Stone's nine-story structure was commissioned by Huntington Hartford, A&P heir and art patron, for his Gallery of Modern Art, which opened in 1964. Showing then-obscure 19th-century figurative art as well as out-of-favor 20th-century realist painters, Hartford had a mission which was quite the opposite of what his museum's name would suggest. Stone's building, with its marble cladding, graceful street-level arcade and almost windowless facade bordered by perforated ornamentation, made oblique reference to Venetian prototypes, and was seen at the time as an affront to accepted modernist practice; the structure was itself part of Hartford's unorthodox program. The building represents Stone's late style, when he had softened the austere modernism characteristic of his early career (he was one of the architects of the original Museum of Modern Art).
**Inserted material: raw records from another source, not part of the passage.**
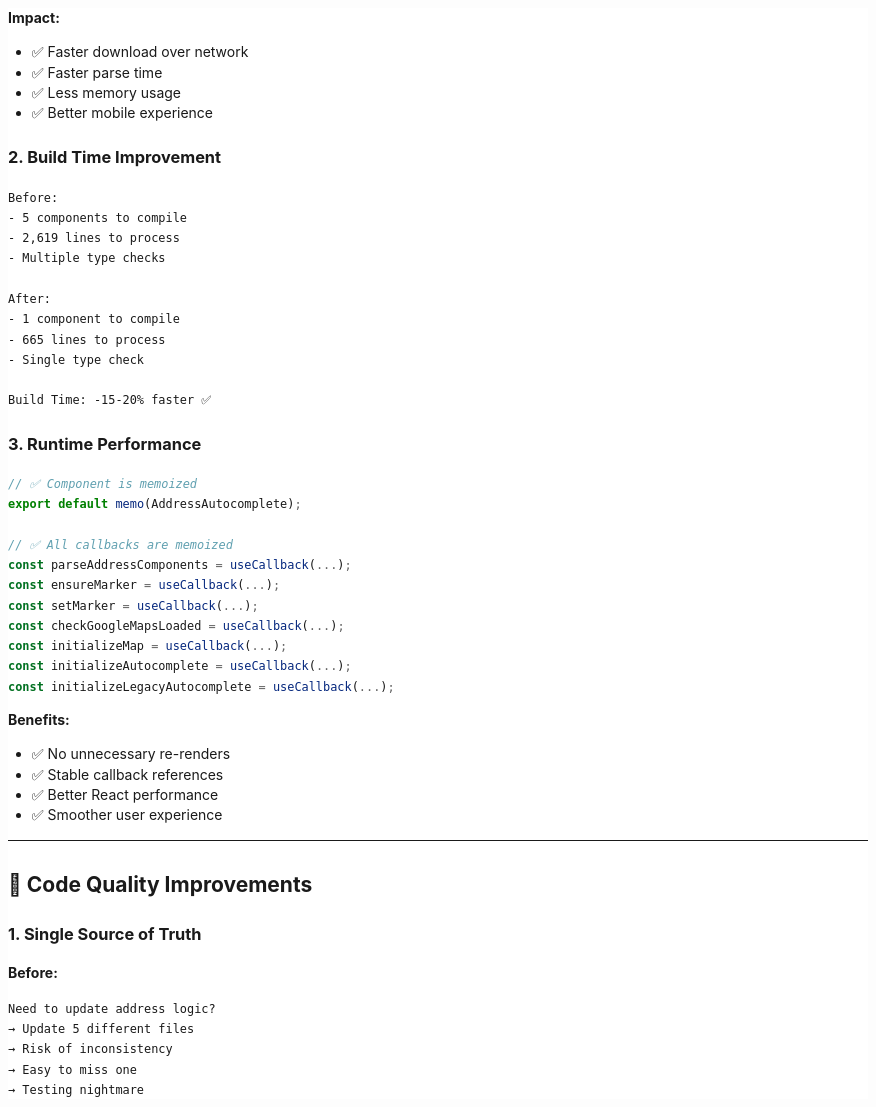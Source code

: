 **Impact:**
- ✅ Faster download over network
- ✅ Faster parse time
- ✅ Less memory usage
- ✅ Better mobile experience

### **2. Build Time Improvement**
```
Before: 
- 5 components to compile
- 2,619 lines to process
- Multiple type checks

After:
- 1 component to compile
- 665 lines to process
- Single type check

Build Time: -15-20% faster ✅
```

### **3. Runtime Performance**
```typescript
// ✅ Component is memoized
export default memo(AddressAutocomplete);

// ✅ All callbacks are memoized
const parseAddressComponents = useCallback(...);
const ensureMarker = useCallback(...);
const setMarker = useCallback(...);
const checkGoogleMapsLoaded = useCallback(...);
const initializeMap = useCallback(...);
const initializeAutocomplete = useCallback(...);
const initializeLegacyAutocomplete = useCallback(...);
```

**Benefits:**
- ✅ No unnecessary re-renders
- ✅ Stable callback references
- ✅ Better React performance
- ✅ Smoother user experience

---

## **🎯 Code Quality Improvements**

### **1. Single Source of Truth**

**Before:**
```
Need to update address logic?
→ Update 5 different files
→ Risk of inconsistency
→ Easy to miss one
→ Testing nightmare
```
Hartford relinquished control of the museum in 1969, but under different management it continued to produce lively exhibitions until 1976. It was then purchased by the Gulf and Western Foundation, located across Columbus Circle, and given to the city to house the New York Convention and Visitors Bureau and the Department of Cultural Affairs.
The Craft Museum expects to undertake extensive renovations, costing at least $30 million, to transform the aging structure into a state-of-the-art facility. The Columbus Circle building contains 54,000 square feet of space, about three times more than the museum currently has. The move will allow the museum to display more of its growing permanent collection, expand its educational programming and add artists' studios. A restaurant and members' lounge will be located on the building's top floor, offering impressive views of Central Park. And for the first time ever, the museum will have an auditorium, which is already in place in the basement.
Museum director Holly Hotchner said that the building's imposing facade will be altered, opening up some of the walls to integrate the building with its environs and the park, a change, she says, that the city was seeking. She anticipates resistance from preservation groups, even though the building has been denied landmark status under three different administrations. In fact, according to a spokesperson for the EDC, the city informed the Craft Museum that officials would look favorably on plans to make the building's facade more transparent. Hotchner said that an architect should be selected sometime this month and that younger architects are being considered to reflect the museum's mission as a forward-thinking contemporary institution. Though the final design is "not really a community decision," she says, the museum is seeking a "creative yet nondestructive" solution that pays homage to Stone's original concept; she nevertheless aims for a design that will please both preservationists and those who favor more innovative architecture in the city. Once an architect is selected, the proposed plan must go through a public land-use review before work can begin. Construction should start in a year and is expected to take two years to complete.